Investigations essential for the accurate diagnosis and staging of a head and neck cancer are.

          FIBREOPTIC NASOENDOSCOPY is an endoscopic procedure that is performed in the office under
           local anesthesia. It provides excellent direct visualization of the internal structures of the upper aero-
           digestive tract, particularly of the post-nasal space, throat and voice box.

          TISSUE BIOPSY is a process whereby a small amount of tissue is taken for
           examination under the microscope, or histopathologic analysis. Histopathology is the gold standard by
           which an abnormal growth is confirmed to be cancerous or not.

           Tissue biopsy can be performed in various ways, from a fine needle aspiration biopsy (FNAB), which is a
           simple procedure performed in the office, to an excisional biopsy, a minor surgical procedure by which the
           lump or growth is removed at a day surgery facility.

          DIAGNOSTIC RADIOLOGY are scans performed to provide additional information for accurate
           staging of a suspected cancer. Staging is the process by which the size of the tumor, involvement of critical
           structures or lymph nodes in the vicinity, or spread to regions elsewhere in the body like the lungs, bone or
           liver is determined.

           CT, MRI and PET scans are the most frequently utilized diagnostic scans.


Staging

Accurate staging of a head and neck cancer is essential for determining the appropriate treatment strategy to adopt as well as for the assessment of long-term prognosis.

The American Joint Committee on Cancer / International Union against Cancer (AJCC/UICC) Staging System is the most universally recognized and accepted staging system. It utilizes the TNM Classification of malignant tumors, where

          T represents the size of the TUMOR,
          N determines the absence, presence & number of Lymph NODES involved by cancer
          M denotes evidence of spread elsewhere in the body, called METASTASIS, to organs like the lungs, bone or
           liver


The T, N, and M scores are then pooled together to provide an overall "stage" of the cancer. Cancer stages range from STAGE I through IV.

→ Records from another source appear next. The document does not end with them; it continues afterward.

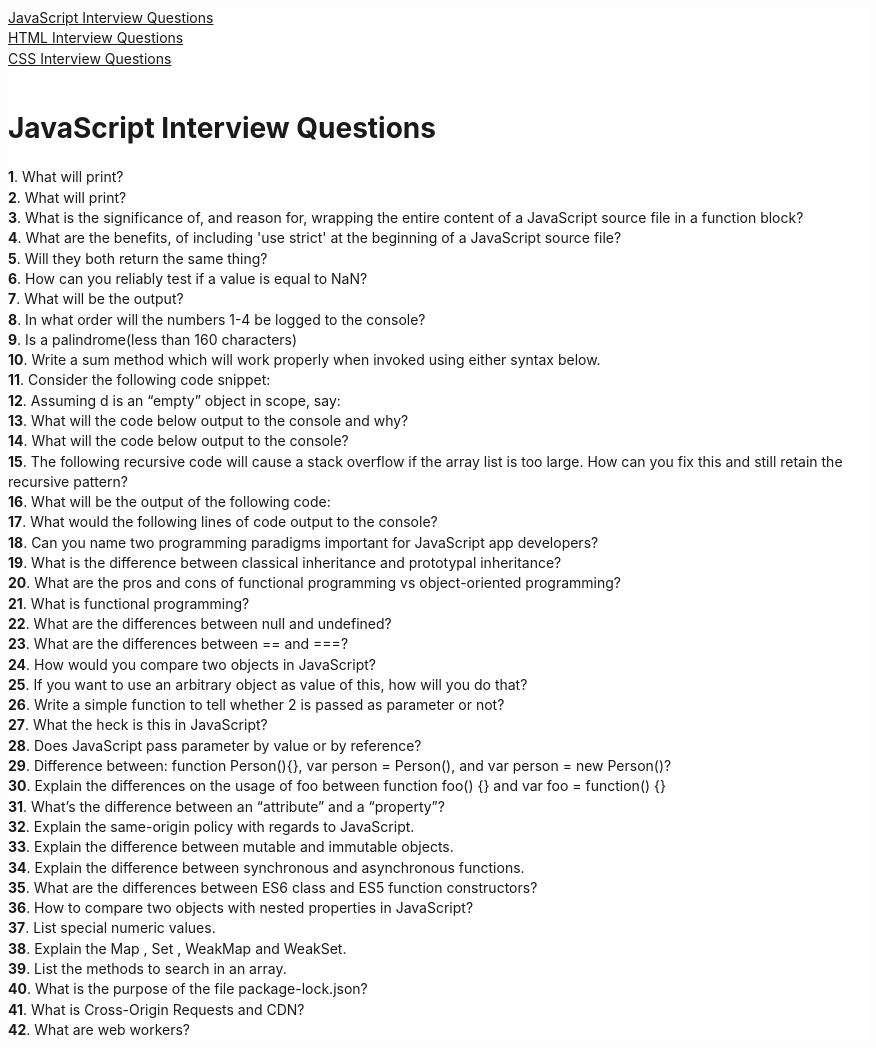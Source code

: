 [JavaScript Interview Questions](#JavaScript-Interview-Questions)<br/>
[HTML Interview Questions](#HTML-Interview-Questions)<br/>
[CSS Interview Questions](#CSS-Interview-Questions)

# JavaScript Interview Questions
**1**. What will print?<br/>
**2**. What will print?<br/>
**3**. What is the significance of, and reason for, wrapping the entire content of a JavaScript source file in a function block?<br/>
**4**. What are the benefits, of including 'use strict' at the beginning of a JavaScript source file?<br/>
**5**. Will they both return the same thing?<br/>
**6**. How can you reliably test if a value is equal to NaN?<br/>
**7**. What will be the output?<br/>
**8**. In what order will the numbers 1-4 be logged to the console?<br/>
**9**. Is a palindrome(less than 160 characters)<br/>
**10**. Write a sum method which will work properly when invoked using either syntax below.<br/>
**11**. Consider the following code snippet:<br/>
**12**. Assuming d is an “empty” object in scope, say:<br/>
**13**. What will the code below output to the console and why?<br/>
**14**. What will the code below output to the console?<br/>
**15**. The following recursive code will cause a stack overflow if the array list is too large. How can you fix this and still retain the recursive pattern?<br/>
**16**. What will be the output of the following code:<br/>
**17**. What would the following lines of code output to the console?<br/>
**18**. Can you name two programming paradigms important for JavaScript app developers?<br/>
**19**. What is the difference between classical inheritance and prototypal inheritance?<br/>
**20**. What are the pros and cons of functional programming vs object-oriented programming?<br/>
**21**. What is functional programming?<br/>
**22**. What are the differences between null and undefined?<br/>
**23**. What are the differences between == and ===?<br/>
**24**. How would you compare two objects in JavaScript?<br/>
**25**. If you want to use an arbitrary object as value of this, how will you do that?<br/>
**26**. Write a simple function to tell whether 2 is passed as parameter or not?<br/>
**27**. What the heck is this in JavaScript?<br/>
**28**. Does JavaScript pass parameter by value or by reference?<br/>
**29**. Difference between: function Person(){}, var person = Person(), and var person = new Person()?<br/>
**30**. Explain the differences on the usage of foo between function foo() {} and var foo = function() {}<br/>
**31**. What’s the difference between an “attribute” and a “property”?<br/>
**32**. Explain the same-origin policy with regards to JavaScript.<br/>
**33**. Explain the difference between mutable and immutable objects.<br/>
**34**. Explain the difference between synchronous and asynchronous functions.<br/>
**35**. What are the differences between ES6 class and ES5 function constructors?<br/>
**36**. How to compare two objects with nested properties in JavaScript?<br/>
**37**. List special numeric values.<br/>
**38**. Explain the Map , Set , WeakMap and WeakSet.<br/>
**39**. List the methods to search in an array.<br/>
**40**. What is the purpose of the file package-lock.json?<br/>
**41**. What is Cross-Origin Requests and CDN?<br/>
**42**. What are web workers?<br/>
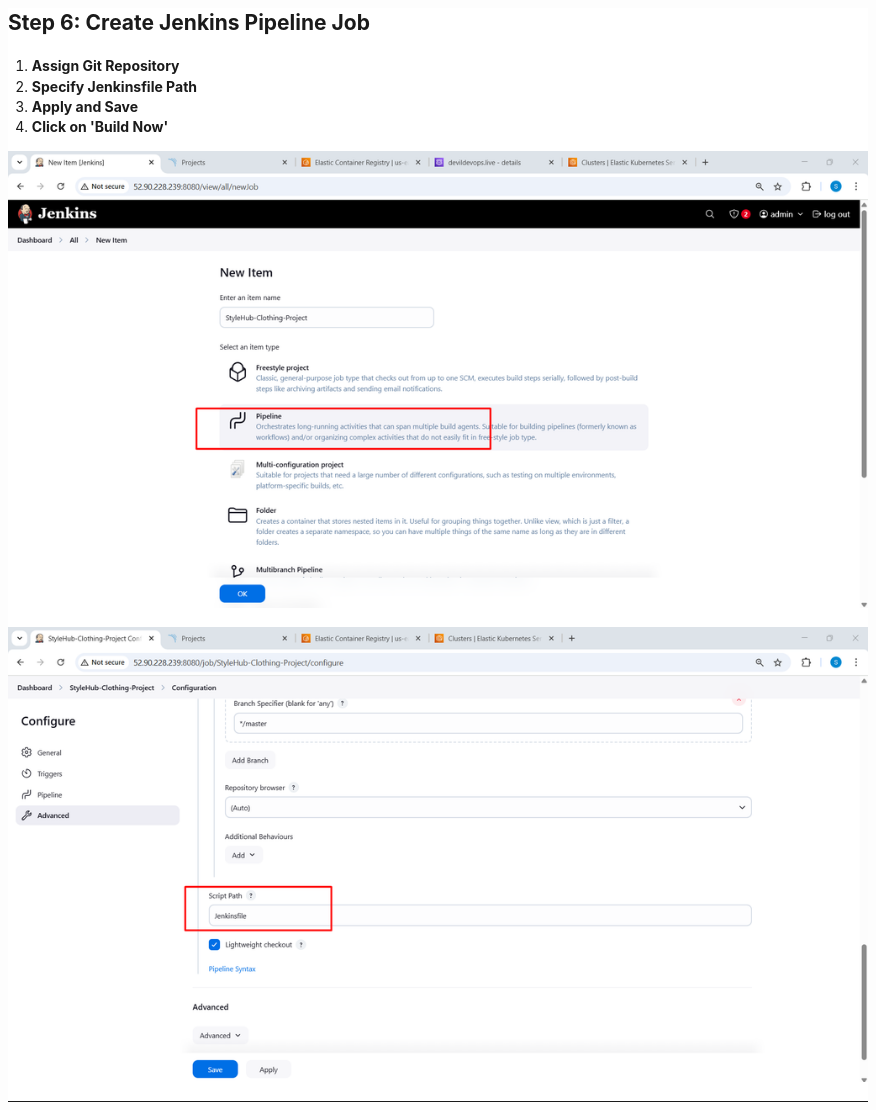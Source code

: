 
## **Step 6: Create Jenkins Pipeline Job**

1. **Assign Git Repository**
2. **Specify Jenkinsfile Path**
3. **Apply and Save**
4. **Click on 'Build Now'**

![step6a](steps/step6a.png)

![step6b](steps/step6b.png)

---
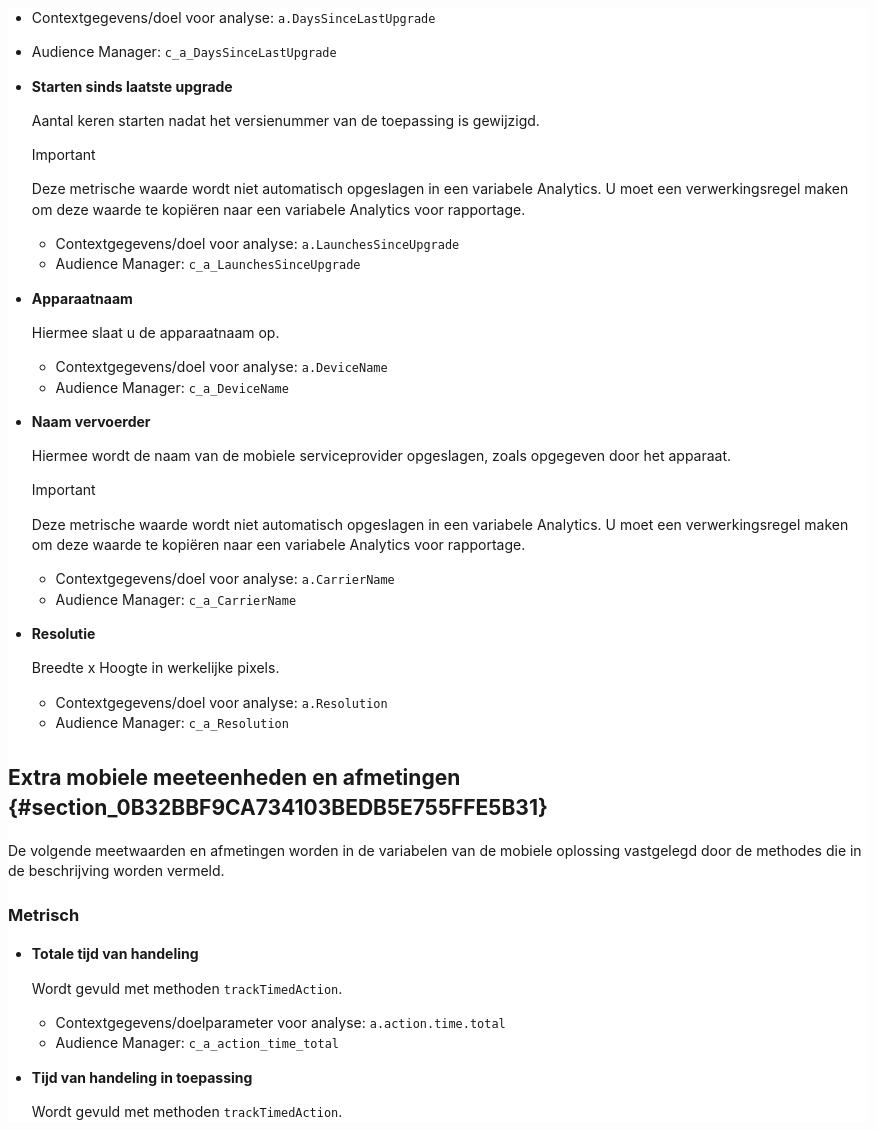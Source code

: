    * Contextgegevens/doel voor analyse: `a.DaysSinceLastUpgrade`
   * Audience Manager: `c_a_DaysSinceLastUpgrade`

* **Starten sinds laatste upgrade**

   Aantal keren starten nadat het versienummer van de toepassing is gewijzigd.

   >[!IMPORTANT]
   >
   >Deze metrische waarde wordt niet automatisch opgeslagen in een variabele Analytics. U moet een verwerkingsregel maken om deze waarde te kopiëren naar een variabele Analytics voor rapportage.

   * Contextgegevens/doel voor analyse: `a.LaunchesSinceUpgrade`
   * Audience Manager: `c_a_LaunchesSinceUpgrade`

* **Apparaatnaam**

   Hiermee slaat u de apparaatnaam op.

   * Contextgegevens/doel voor analyse: `a.DeviceName`
   * Audience Manager: `c_a_DeviceName`

* **Naam vervoerder**

   Hiermee wordt de naam van de mobiele serviceprovider opgeslagen, zoals opgegeven door het apparaat.

   >[!IMPORTANT]
   >
   >Deze metrische waarde wordt niet automatisch opgeslagen in een variabele Analytics. U moet een verwerkingsregel maken om deze waarde te kopiëren naar een variabele Analytics voor rapportage.

   * Contextgegevens/doel voor analyse: `a.CarrierName`
   * Audience Manager: `c_a_CarrierName`

* **Resolutie**

   Breedte x Hoogte in werkelijke pixels.

   * Contextgegevens/doel voor analyse: `a.Resolution`
   * Audience Manager: `c_a_Resolution`


## Extra mobiele meeteenheden en afmetingen {#section_0B32BBF9CA734103BEDB5E755FFE5B31}

De volgende meetwaarden en afmetingen worden in de variabelen van de mobiele oplossing vastgelegd door de methodes die in de beschrijving worden vermeld.

### Metrisch

* **Totale tijd van handeling**

   Wordt gevuld met methoden `trackTimedAction`.

   * Contextgegevens/doelparameter voor analyse: `a.action.time.total`
   * Audience Manager: `c_a_action_time_total`

* **Tijd van handeling in toepassing**

   Wordt gevuld met methoden `trackTimedAction`.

Stage I & II are referred to as early stage, and Stage III & IV as advanced stage cancer.

Treatment

Advancements in diagnostic imaging, surgical techniques and radiation & chemotherapy delivery have led to improvements survival and in the quality of life for head and neck cancer patients.

Selection for appropriate treatment strategy for a specific cancer depends on a number of key factors including:

          Tumor type, size and site
          Clinical stage
          Relative morbidity of the various treatment options at the specific sites
          Patient performance and nutritional status
          Co-morbid medical conditions (eg. co-existing heart or kidney disease)


Early Stage Cancer (Stage I & II)

Early stage cancers are usually treated with SINGLE MODALITY TREATMENT. This may be in the form of:

          SURGERY

                 or   

          RADIATION THERAPY


Advanced Stage Cancer (Stage Ill & IV)

Advanced cancers usually require MULTIMODALITY TREATMENT. This may be in the form of:

          SUGERY followed by RADIATION THERAPY, with or without CHEMOTHERAPY

                 or

          COMBINED CHEMO-RADIOTHERAPY, with SURGERY as salvage treatment if there is evidence of recurrent
            or residual disease


Prognosis

Early-stage head and neck cancers (Stage I and ll) achieve high cure rates of between 85 - 95%.

More than two thirds of all head and neck cancer patients, unfortunately, present with locally advanced disease. The cure rates for locally advanced disease (Stage Ill and IV) decreases to between 40 - 65%.

Recurrent disease, spread to other organs (metastasis) and new primary cancers are the main cause of morbidity and mortality for head and neck cancers.